The Placenames Commission was established in the 1940s to systematically determine the authentic Irish names of places, and based on its advice that An Ráth was the commonly used name among the last generations of local Irish speakers, this was legally made the Irish name in 1975. Thus the town had the anomalous position that its English-language legal name was an Irish name different from its Irish-language legal name. The name "Charleville" remained in common use. In December 1989, a plebiscite of residents under the Local Government Act 1946 voted on four names: of 2200 electors, 1500 voted (over 90%) for Charleville. Official documents before and after 1989 have often used "Rathluirc (Charleville)" or similar formulations. Local sports teams have a rath or fort in their crest, reflecting the Irish name.

History
Charleville was founded in 1661 by Roger Boyle, 1st Earl of Orrery. Roger Boyle had been a supporter of Oliver Cromwell in the English Civil War. When King Charles II was restored in 1660, he had to prove his loyalty to the crown. He did this by naming Charleville after the English king.  The villages of Brohill and Rathgoggin, who in their former guise preceded the formation of the town of Charleville in the area, fell under the rule of the following political entities: the Eoghanachta of southern Munster, at some point by the Hiberno-Norman Lordships of Ireland 1169–1541 although this rule was nominal rather than actual and subsequently by the Kingdom of Desmond 1118 – 1596. The lands of Broghill and Rathgogan were purchased by 
Roger's father Richard Boyle as a part of the Plantation of Munster and Roger subsequently established his residency there after the founding of Charleville. 

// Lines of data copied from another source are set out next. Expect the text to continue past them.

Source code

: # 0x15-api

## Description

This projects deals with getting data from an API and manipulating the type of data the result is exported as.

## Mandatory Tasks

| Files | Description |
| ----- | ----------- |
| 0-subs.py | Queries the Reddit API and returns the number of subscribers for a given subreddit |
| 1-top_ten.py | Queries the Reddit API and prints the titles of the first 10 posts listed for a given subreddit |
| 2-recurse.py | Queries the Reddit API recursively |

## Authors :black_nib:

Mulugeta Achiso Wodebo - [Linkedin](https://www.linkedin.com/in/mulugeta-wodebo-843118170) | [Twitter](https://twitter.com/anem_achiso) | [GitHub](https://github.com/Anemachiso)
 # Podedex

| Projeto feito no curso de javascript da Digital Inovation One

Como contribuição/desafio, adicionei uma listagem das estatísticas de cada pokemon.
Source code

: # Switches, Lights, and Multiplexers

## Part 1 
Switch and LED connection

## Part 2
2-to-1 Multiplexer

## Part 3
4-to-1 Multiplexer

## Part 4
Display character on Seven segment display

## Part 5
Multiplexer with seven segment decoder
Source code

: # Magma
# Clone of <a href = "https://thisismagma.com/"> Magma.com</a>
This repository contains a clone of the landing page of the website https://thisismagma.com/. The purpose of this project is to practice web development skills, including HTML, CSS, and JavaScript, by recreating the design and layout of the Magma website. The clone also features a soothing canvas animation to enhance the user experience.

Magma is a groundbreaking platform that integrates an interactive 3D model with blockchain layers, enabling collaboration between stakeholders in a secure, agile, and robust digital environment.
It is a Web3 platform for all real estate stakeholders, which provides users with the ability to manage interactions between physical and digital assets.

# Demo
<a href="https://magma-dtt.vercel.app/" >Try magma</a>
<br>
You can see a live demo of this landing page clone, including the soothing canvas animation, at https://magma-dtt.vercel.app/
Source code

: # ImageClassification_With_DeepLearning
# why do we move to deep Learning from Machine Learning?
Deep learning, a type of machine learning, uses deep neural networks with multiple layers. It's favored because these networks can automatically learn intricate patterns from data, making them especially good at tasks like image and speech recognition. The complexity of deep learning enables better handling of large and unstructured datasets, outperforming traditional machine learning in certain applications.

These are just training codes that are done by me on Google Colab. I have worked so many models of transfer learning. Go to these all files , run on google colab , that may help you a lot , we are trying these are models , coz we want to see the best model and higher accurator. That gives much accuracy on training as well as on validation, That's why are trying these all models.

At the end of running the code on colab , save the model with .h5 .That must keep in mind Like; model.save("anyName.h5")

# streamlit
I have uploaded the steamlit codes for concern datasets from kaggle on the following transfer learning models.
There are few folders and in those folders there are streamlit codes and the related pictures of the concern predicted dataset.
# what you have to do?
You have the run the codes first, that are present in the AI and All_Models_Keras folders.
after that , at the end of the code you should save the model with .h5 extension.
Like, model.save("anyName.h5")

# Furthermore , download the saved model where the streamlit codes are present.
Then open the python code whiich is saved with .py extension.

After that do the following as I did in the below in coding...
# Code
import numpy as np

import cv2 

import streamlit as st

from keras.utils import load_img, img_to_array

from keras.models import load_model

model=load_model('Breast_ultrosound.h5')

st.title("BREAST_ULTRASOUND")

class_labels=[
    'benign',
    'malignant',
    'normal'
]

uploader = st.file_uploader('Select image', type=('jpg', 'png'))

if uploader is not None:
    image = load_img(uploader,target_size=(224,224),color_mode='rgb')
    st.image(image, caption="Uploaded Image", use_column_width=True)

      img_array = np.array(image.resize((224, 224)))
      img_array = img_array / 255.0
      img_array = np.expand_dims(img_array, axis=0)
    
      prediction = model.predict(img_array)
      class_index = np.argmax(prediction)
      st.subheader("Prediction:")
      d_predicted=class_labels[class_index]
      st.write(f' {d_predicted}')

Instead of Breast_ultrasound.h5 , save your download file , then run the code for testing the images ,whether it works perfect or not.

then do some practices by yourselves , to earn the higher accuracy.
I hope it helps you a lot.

During the time of the Penal Laws, practising the Catholic faith was illegal. As a result, the parish of Charleville was amalgamated with the parishes Bruree and Colmanswell, both in the Diocese of Limerick. In 1704, Fr. Daniel Mac Namara of Bruree was registered as the Catholic priest for this very large pastoral area. The fact that Catholics had to attend Mass secretly meant that the old chapel in Holy Cross cemetery was abandoned. The remains of this church – now overgrown with ivy – are still to be seen in the centre of the graveyard. Indeed, like so many other pre-1700 churches, the old church of Holy Cross literally became part of the surrounding graveyard, in that several gravestones, both marked and unmarked, are to be found within the building itself. Upon one such gravestone is a Latin epitaph to none other than Seán Clárach Mac Domhnaill (1691–1754), who was, in his time, the Chief Poet of Munster, as well as a native of Charleville.

Geography
Charleville is geographically located at 'the heart of Munster', within the Golden Vale region. It is 60 km from Cork city to the south and 40 km from Limerick city to the north.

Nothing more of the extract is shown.